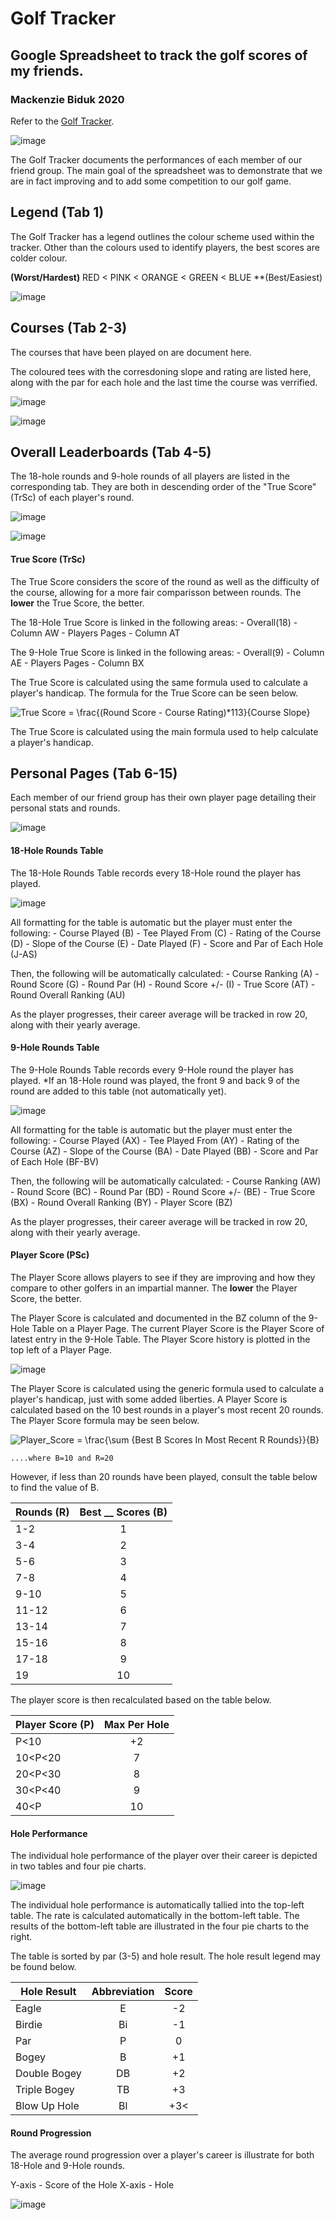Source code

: # Golf Tracker
## Google Spreadsheet to track the golf scores of my friends.
### Mackenzie Biduk 2020

Refer to the [Golf Tracker](https://docs.google.com/spreadsheets/d/1-UuXrx3pnWoeeiqAMxPN1uJgUaPxBWK3X6odDJyIv1k/edit#gid=1193067924).

![image](https://user-images.githubusercontent.com/84108349/150382379-fad6b771-9240-4a8e-8f85-b35c6ec20a51.png)

The Golf Tracker documents the performances of each member of our friend group. The main goal of the spreadsheet was to demonstrate that we are in fact improving and to add some competition to our golf game.


## Legend (Tab 1)
The Golf Tracker has a legend outlines the colour scheme used within the tracker. Other than the colours used to identify players, the best scores are colder colour.

**(Worst/Hardest)**  RED < PINK < ORANGE < GREEN < BLUE  **(Best/Easiest)

![image](https://user-images.githubusercontent.com/84108349/150245221-af8903b7-c76b-4593-b6d7-0179ce4b54c7.png)


## Courses (Tab 2-3)
The courses that have been played on are document here.

The coloured tees with the corresdoning slope and rating are listed here, along with the par for each hole and the last time the course was verrified.

![image](https://user-images.githubusercontent.com/84108349/150245718-f11afff6-47b1-423a-99dd-14322677a37a.png)


![image](https://user-images.githubusercontent.com/84108349/150245637-620589dc-90fe-411d-bbd6-d07da63c92bf.png)


## Overall Leaderboards (Tab 4-5)
The 18-hole rounds and 9-hole rounds of all players are listed in the corresponding tab. They are both in descending order of the "True Score" (TrSc) of each player's round. 

![image](https://user-images.githubusercontent.com/84108349/150379329-66896366-81a4-47ec-9586-6aba832f9c56.png)

![image](https://user-images.githubusercontent.com/84108349/150379152-acebefe3-15df-45a6-b41c-b364256ebf12.png)

#### True Score (TrSc)
The True Score considers the score of the round as well as the difficulty of the course, allowing for a more fair comparisson between rounds. The **lower** the True Score, the better.

The 18-Hole True Score is linked in the following areas:
    - Overall(18) - Column AW
    - Players Pages - Column AT
    
The 9-Hole True Score is linked in the following areas:
    - Overall(9) - Column AE
    - Players Pages - Column BX

The True Score is calculated using the same formula used to calculate a player's handicap. The formula for the True Score can be seen below.

<img src="https://latex.codecogs.com/svg.image?True&space;Score&space;=&space;\frac{(Round&space;Score&space;-&space;Course&space;Rating)*113}{Course&space;Slope}" title="True Score = \frac{(Round Score - Course Rating)*113}{Course Slope}" />

The True Score is calculated using the main formula used to help calculate a player's handicap.


## Personal Pages (Tab 6-15)
Each member of our friend group has their own player page detailing their personal stats and rounds.

![image](https://user-images.githubusercontent.com/84108349/150382379-fad6b771-9240-4a8e-8f85-b35c6ec20a51.png)

#### 18-Hole Rounds Table
The 18-Hole Rounds Table records every 18-Hole round the player has played. 

![image](https://user-images.githubusercontent.com/84108349/150385971-f2500fb3-7f90-4806-aebc-d309e7881fba.png)

All formatting for the table is automatic but the player must enter the following:
    - Course Played (B)
    - Tee Played From (C)
    - Rating of the Course (D)
    - Slope of the Course (E)
    - Date Played (F)
    - Score and Par of Each Hole (J-AS)

Then, the following will be automatically calculated:
    - Course Ranking (A)
    - Round Score (G)
    - Round Par (H)
    - Round Score +/- (I)
    - True Score (AT)
    - Round Overall Ranking (AU)
    
As the player progresses, their career average will be tracked in row 20, along with their yearly average.

#### 9-Hole Rounds Table
The 9-Hole Rounds Table records every 9-Hole round the player has played. *If an 18-Hole round was played, the front 9 and back 9 of the round are added to this table (not automatically yet).

![image](https://user-images.githubusercontent.com/84108349/150385843-4ee0ed3c-578e-499f-986b-00084d4940f8.png)

All formatting for the table is automatic but the player must enter the following:
    - Course Played (AX)
    - Tee Played From (AY)
    - Rating of the Course (AZ)
    - Slope of the Course (BA)
    - Date Played (BB)
    - Score and Par of Each Hole (BF-BV)

Then, the following will be automatically calculated:
    - Course Ranking (AW)
    - Round Score (BC)
    - Round Par (BD)
    - Round Score +/- (BE)
    - True Score (BX)
    - Round Overall Ranking (BY)
    - Player Score (BZ)
    
As the player progresses, their career average will be tracked in row 20, along with their yearly average.

#### Player Score (PSc)
The Player Score allows players to see if they are improving and how they compare to other golfers in an impartial manner. The **lower** the Player Score, the better.

The Player Score is calculated and documented in the BZ column of the 9-Hole Table on a Player Page. The current Player Score is the Player Score of latest entry in the 9-Hole Table. The Player Score history is plotted in the top left of a Player Page.

![image](https://user-images.githubusercontent.com/84108349/150268116-f8f6bdd9-785f-4020-a20d-90aefa6e3a44.png)

The Player Score is calculated using the generic formula used to calculate a player's handicap, just with some added liberties. A Player Score is calculated based on the 10 best rounds in a player's most recent 20 rounds. The Player Score formula may be seen below.

<img src="https://latex.codecogs.com/svg.image?Player_Score&space;=&space;\frac{\sum&space;{Best&space;B&space;Scores&space;In&space;Most&space;Recent&space;R&space;Rounds}}{B}" title="Player_Score = \frac{\sum {Best B Scores In Most Recent R Rounds}}{B}" />

    ....where B=10 and R=20

However, if less than 20 rounds have been played, consult the table below to find the value of B.

| Rounds (R) | Best __ Scores (B) |
| ---------- |:--------------------:|
| 1-2        | 1                    |
| 3-4        | 2                    |
| 5-6        | 3                    |
| 7-8        | 4                    |
| 9-10       | 5                    |
| 11-12      | 6                    |
| 13-14      | 7                    |
| 15-16      | 8                    |
| 17-18      | 9                    |
| 19         | 10                   |

The player score is then recalculated based on the table below.

| Player Score (P) | Max Per Hole |
| ---------------- |:------------:|
| P<10             | +2           |
| 10<P<20          | 7            |
| 20<P<30          | 8            |
| 30<P<40          | 9            |
| 40<P             | 10           |

#### Hole Performance
The individual hole performance of the player over their career is depicted in two tables and four pie charts.

![image](https://user-images.githubusercontent.com/84108349/150386147-d9d492fd-4362-468a-9be4-9def99e309c2.png)

The individual hole performance is automatically tallied into the top-left table. The rate is calculated automatically in the bottom-left table. The results of the bottom-left table are illustrated in the four pie charts to the right. 

The table is sorted by par (3-5) and hole result. The hole result legend may be found below.

| Hole Result  | Abbreviation | Score |
| ------------ |:------------:|:------:
| Eagle        | E            |-2     |
| Birdie       | Bi           |-1     |
| Par          | P            | 0     |
| Bogey        | B            |+1     |
| Double Bogey | DB           |+2     |
| Triple Bogey | TB           |+3     |
| Blow Up Hole | Bl           |+3<    |

#### Round Progression
The average round progression over a player's career is illustrate for both 18-Hole and 9-Hole rounds. 

Y-axis - Score of the Hole
X-axis - Hole

![image](https://user-images.githubusercontent.com/84108349/150386199-78a13876-4619-4677-a28d-417e978ef9fb.png)
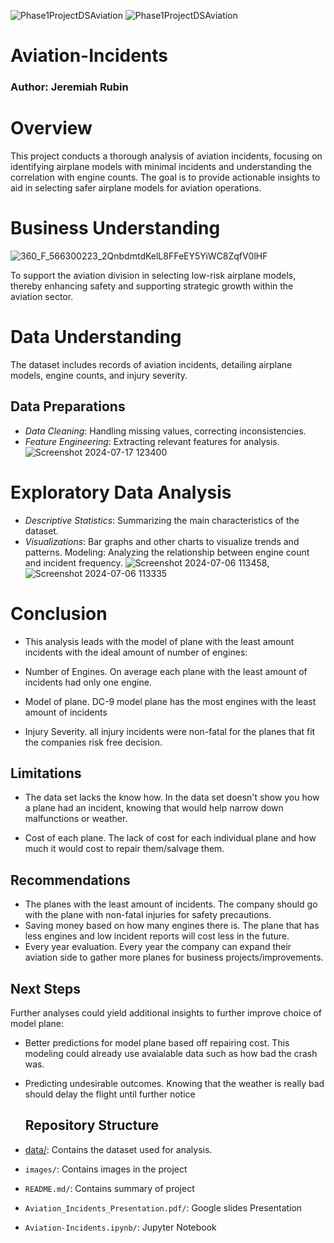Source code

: ![Phase1ProjectDSAviation](https://github.com/BlackXWulf/Flying-Through-The-Years/assets/85573566/0c3dc657-275e-47d9-af6e-eb00c6d6f8cd) ![Phase1ProjectDSAviation](https://github.com/BlackXWulf/Flying-Through-The-Years/assets/85573566/0c3dc657-275e-47d9-af6e-eb00c6d6f8cd)
# Aviation-Incidents
### Author: Jeremiah Rubin
# Overview

This project conducts a thorough analysis of aviation incidents, focusing on identifying airplane models with minimal incidents and understanding the correlation with engine counts. The goal is to provide actionable insights to aid in selecting safer airplane models for aviation operations.

# Business Understanding
![360_F_566300223_2QnbdmtdKelL8FFeEY5YiWC8ZqfV0lHF](https://github.com/user-attachments/assets/5ca5a451-25cc-4c43-b7a3-0797d9eab9ec)

To support the aviation division in selecting low-risk airplane models, thereby enhancing safety and supporting strategic growth within the aviation sector.
# Data Understanding
The dataset includes records of aviation incidents, detailing airplane models, engine counts, and injury severity.
## Data Preparations
- *Data Cleaning*: Handling missing values, correcting inconsistencies.
- *Feature Engineering*: Extracting relevant features for analysis.
![Screenshot 2024-07-17 123400](https://github.com/user-attachments/assets/976e7402-5bc4-4a72-95ac-5e32473cdb29)



# Exploratory Data Analysis
- *Descriptive Statistics*: Summarizing the main characteristics of the dataset.
- *Visualizations*: Bar graphs and other charts to visualize trends and patterns.
Modeling: Analyzing the relationship between engine count and incident frequency.
![Screenshot 2024-07-06 113458](https://github.com/user-attachments/assets/75b4ac6d-0109-400d-9be9-cd8839e1c8e3),![Screenshot 2024-07-06 113335](https://github.com/user-attachments/assets/27347540-ff38-475e-87aa-c3f5c43faa3c)

# Conclusion
- This analysis leads with the model of plane with the least amount incidents with the ideal amount of number of engines:

- Number of Engines. On average each plane with the least amount of incidents had only one engine.

- Model of plane. DC-9 model plane has the most engines with the least amount of incidents

- Injury Severity. all injury incidents were non-fatal for the planes that fit the companies risk free decision.
## Limitations
- The data set lacks the know how. In the data set doesn't show you how a plane had an incident, knowing that would help narrow down malfunctions or weather.

- Cost of each plane. The lack of cost for each individual plane and how much it would cost to repair them/salvage them.
## Recommendations
- The planes with the least amount of incidents. The company should go with the plane with non-fatal injuries for safety precautions.
- Saving money based on how many engines there is. The plane that has less engines and low incident reports will cost less in the future.
- Every year evaluation. Every year the company can expand their aviation side to gather more planes for business projects/improvements.
## Next Steps
Further analyses could yield additional insights to further improve choice of model plane:

- Better predictions for model plane based off repairing cost. This modeling could already use avaialable data such as how bad the crash was.

- Predicting undesirable outcomes. Knowing that the weather is really bad should delay the flight until further notice
  ## Repository Structure
-  [data/](https://github.com/BlackXWulf/Aviation-Incidents/tree/main/data): Contains the dataset used for analysis.
- `images/`: Contains images in the project
- `README.md/`: Contains summary of project
- `Aviation_Incidents_Presentation.pdf/`: Google slides Presentation
- `Aviation-Incidents.ipynb/`: Jupyter Notebook
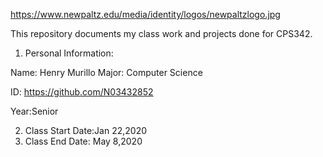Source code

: https://www.newpaltz.edu/media/identity/logos/newpaltzlogo.jpg

This repository documents my class work and projects done for CPS342.
1. Personal Information:

Name: Henry Murillo
Major: Computer Science

ID: https://github.com/N03432852

Year:Senior

2. Class Start Date:Jan 22,2020
3. Class End Date: May 8,2020


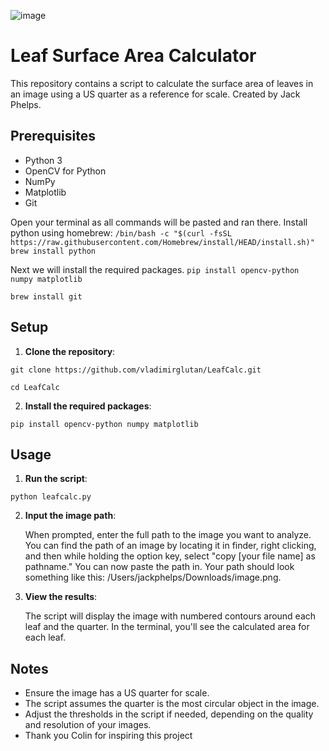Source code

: ![image](https://github.com/vladimirglutan/LeafCalc/assets/88109086/33e2131e-3ab8-43ad-a172-796bdcc91750)
# Leaf Surface Area Calculator

This repository contains a script to calculate the surface area of leaves in an image using a US quarter as a reference for scale.
Created by Jack Phelps.

## Prerequisites

- Python 3
- OpenCV for Python
- NumPy
- Matplotlib
- Git


Open your terminal as all commands will be pasted and ran there. Install python using homebrew: 
``
/bin/bash -c "$(curl -fsSL https://raw.githubusercontent.com/Homebrew/install/HEAD/install.sh)"
brew install python
``

Next we will install the required packages. 
``
pip install opencv-python numpy matplotlib
``

``
brew install git
``

## Setup

1. **Clone the repository**:

``
git clone https://github.com/vladimirglutan/LeafCalc.git
``

``
cd LeafCalc
``

2. **Install the required packages**:

``
pip install opencv-python numpy matplotlib
``

## Usage

1. **Run the script**:

``
python leafcalc.py
``

2. **Input the image path**:

   When prompted, enter the full path to the image you want to analyze. You can find the path of an image by locating it in finder, right clicking, and then while holding the option key, select "copy [your file name] as pathname." You can now paste the path in. Your path should look something like this: /Users/jackphelps/Downloads/image.png.
   
4. **View the results**:

   The script will display the image with numbered contours around each leaf and the quarter. In the terminal, you'll see the calculated area for each leaf.

## Notes

- Ensure the image has a US quarter for scale.
- The script assumes the quarter is the most circular object in the image.
- Adjust the thresholds in the script if needed, depending on the quality and resolution of your images.
- Thank you Colin for inspiring this project
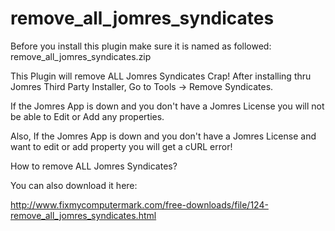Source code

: # remove_all_jomres_syndicates
Before you install this plugin make sure it is named as followed: remove_all_jomres_syndicates.zip

This Plugin will remove ALL Jomres Syndicates Crap! After installing thru Jomres Third Party Installer, Go to Tools -> Remove Syndicates.

If the Jomres App is down and you don't have a Jomres License you will not be able to Edit or Add any properties. 

Also, If the Jomres App is down and you don't have a Jomres License and want to edit or add property you will get a cURL error!

How to remove ALL Jomres Syndicates?


You can also download it here:

http://www.fixmycomputermark.com/free-downloads/file/124-remove_all_jomres_syndicates.html
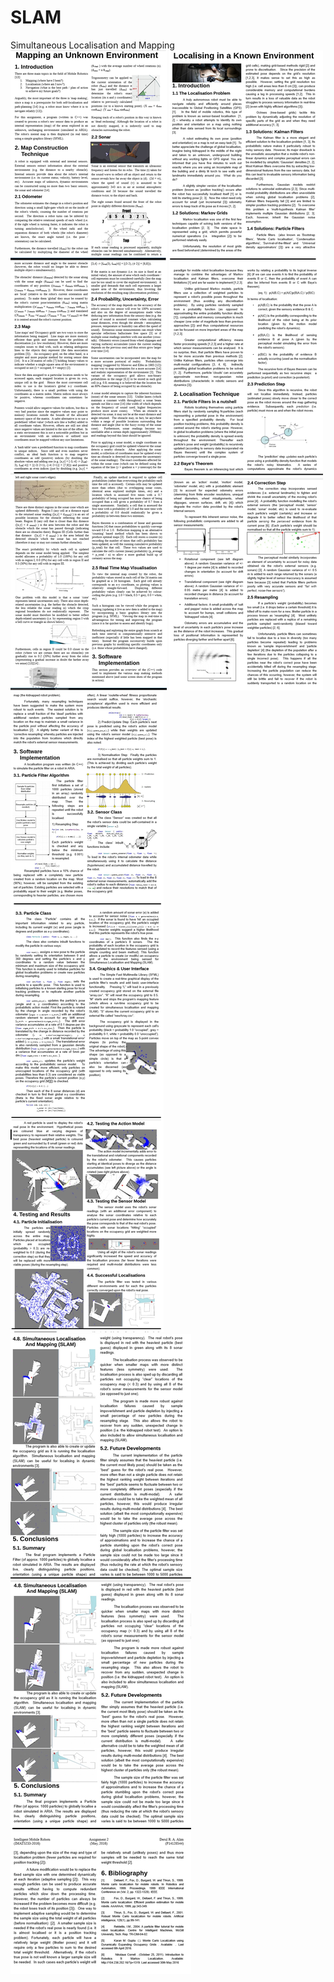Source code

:# SLAM
Simultaneous Localisation and Mapping
![](https://raw.githubusercontent.com/mohammedterry/SLAM/master/screenshots/a.jpg)
![](https://raw.githubusercontent.com/mohammedterry/SLAM/master/screenshots/1.jpg)
![](https://raw.githubusercontent.com/mohammedterry/SLAM/master/screenshots/2.jpg)
![](https://raw.githubusercontent.com/mohammedterry/SLAM/master/screenshots/3.jpg)
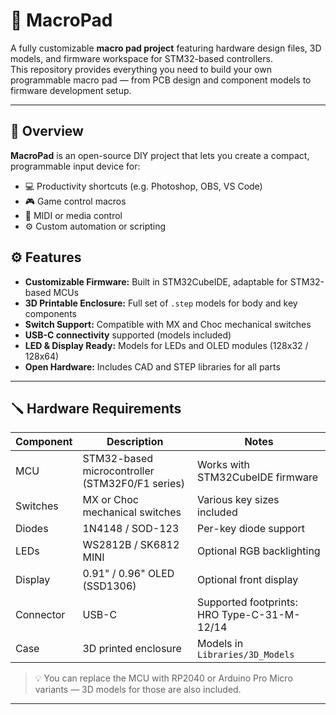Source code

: # 🧠 MacroPad

A fully customizable **macro pad project** featuring hardware design files, 3D models, and firmware workspace for STM32-based controllers.  
This repository provides everything you need to build your own programmable macro pad — from PCB design and component models to firmware development setup.

---

## 🧩 Overview

**MacroPad** is an open-source DIY project that lets you create a compact, programmable input device for:
- 💻 Productivity shortcuts (e.g. Photoshop, OBS, VS Code)
- 🎮 Game control macros
- 🎵 MIDI or media control
- ⚙️ Custom automation or scripting


## ⚙️ Features

-  **Customizable Firmware:** Built in STM32CubeIDE, adaptable for STM32-based MCUs  
-  **3D Printable Enclosure:** Full set of `.step` models for body and key components  
-  **Switch Support:** Compatible with MX and Choc mechanical switches  
-  **USB-C connectivity** supported (models included)  
-  **LED & Display Ready:** Models for LEDs and OLED modules (128x32 / 128x64)  
-  **Open Hardware:** Includes CAD and STEP libraries for all parts

---

## 🪛 Hardware Requirements

| Component | Description | Notes |
|------------|--------------|-------|
| MCU | STM32-based microcontroller (STM32F0/F1 series) | Works with STM32CubeIDE firmware |
| Switches | MX or Choc mechanical switches | Various key sizes included |
| Diodes | 1N4148 / SOD-123 | Per-key diode support |
| LEDs | WS2812B / SK6812 MINI | Optional RGB backlighting |
| Display | 0.91" / 0.96" OLED (SSD1306) | Optional front display |
| Connector | USB-C | Supported footprints: HRO Type-C-31-M-12/14 |
| Case | 3D printed enclosure | Models in `Libraries/3D_Models` |

> 💡 You can replace the MCU with RP2040 or Arduino Pro Micro variants — 3D models for those are also included.

---


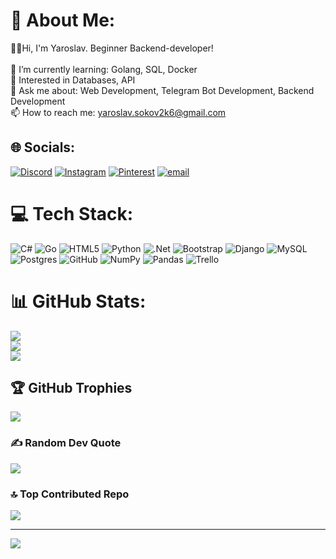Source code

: # 💫 About Me:
👨‍💻Hi, I'm Yaroslav. Beginner Backend-developer!<br><br>🔭 I’m currently learning: Golang, SQL, Docker<br>🌱 Interested in Databases, API<br>💬 Ask me about: Web Development, Telegram Bot Development, Backend Development<br>📫 How to reach me: yaroslav.sokov2k6@gmail.com


## 🌐 Socials:
[![Discord](https://img.shields.io/badge/Discord-%237289DA.svg?logo=discord&logoColor=white)](https://discord.gg/fgrqzz1) [![Instagram](https://img.shields.io/badge/Instagram-%23E4405F.svg?logo=Instagram&logoColor=white)](https://instagram.com/fgrqzz1) [![Pinterest](https://img.shields.io/badge/Pinterest-%23E60023.svg?logo=Pinterest&logoColor=white)](https://pinterest.com/fgrqzz1) [![email](https://img.shields.io/badge/Email-D14836?logo=gmail&logoColor=white)](mailto:yaroslav.sokov2k6@gmail.com) 

# 💻 Tech Stack:
![C#](https://img.shields.io/badge/c%23-%23239120.svg?style=plastic&logo=csharp&logoColor=white) ![Go](https://img.shields.io/badge/go-%2300ADD8.svg?style=plastic&logo=go&logoColor=white) ![HTML5](https://img.shields.io/badge/html5-%23E34F26.svg?style=plastic&logo=html5&logoColor=white) ![Python](https://img.shields.io/badge/python-3670A0?style=plastic&logo=python&logoColor=ffdd54) ![.Net](https://img.shields.io/badge/.NET-5C2D91?style=plastic&logo=.net&logoColor=white) ![Bootstrap](https://img.shields.io/badge/bootstrap-%238511FA.svg?style=plastic&logo=bootstrap&logoColor=white) ![Django](https://img.shields.io/badge/django-%23092E20.svg?style=plastic&logo=django&logoColor=white) ![MySQL](https://img.shields.io/badge/mysql-4479A1.svg?style=plastic&logo=mysql&logoColor=white) ![Postgres](https://img.shields.io/badge/postgres-%23316192.svg?style=plastic&logo=postgresql&logoColor=white) ![GitHub](https://img.shields.io/badge/github-%23121011.svg?style=plastic&logo=github&logoColor=white) ![NumPy](https://img.shields.io/badge/numpy-%23013243.svg?style=plastic&logo=numpy&logoColor=white) ![Pandas](https://img.shields.io/badge/pandas-%23150458.svg?style=plastic&logo=pandas&logoColor=white) ![Trello](https://img.shields.io/badge/Trello-%23026AA7.svg?style=plastic&logo=Trello&logoColor=white)
# 📊 GitHub Stats:
![](https://github-readme-stats.vercel.app/api?username=fgrqzz1&theme=dark&hide_border=false&include_all_commits=false&count_private=false)<br/>
![](https://nirzak-streak-stats.vercel.app/?user=fgrqzz1&theme=dark&hide_border=false)<br/>
![](https://github-readme-stats.vercel.app/api/top-langs/?username=fgrqzz1&theme=dark&hide_border=false&include_all_commits=false&count_private=false&layout=compact)

## 🏆 GitHub Trophies
![](https://github-profile-trophy.vercel.app/?username=fgrqzz1&theme=tokyonight&no-frame=false&no-bg=false&margin-w=4)

### ✍️ Random Dev Quote
![](https://quotes-github-readme.vercel.app/api?type=horizontal&theme=tokyonight)

### 🔝 Top Contributed Repo
![](https://github-contributor-stats.vercel.app/api?username=fgrqzz1&limit=5&theme=tokyonight&combine_all_yearly_contributions=true)

---
[![](https://visitcount.itsvg.in/api?id=fgrqzz1&icon=0&color=0)](https://visitcount.itsvg.in)

<!-- Proudly created with GPRM ( https://gprm.itsvg.in ) -->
-=-=-
DIRECTIONS FOR THIS TASK:
Show every line in the entries above that contains the string "vladimirglutan".

TASK RESPONSE:
: ![image](https://github.com/vladimirglutan/LeafCalc/assets/88109086/33e2131e-3ab8-43ad-a172-796bdcc91750)
git clone https://github.com/vladimirglutan/LeafCalc.git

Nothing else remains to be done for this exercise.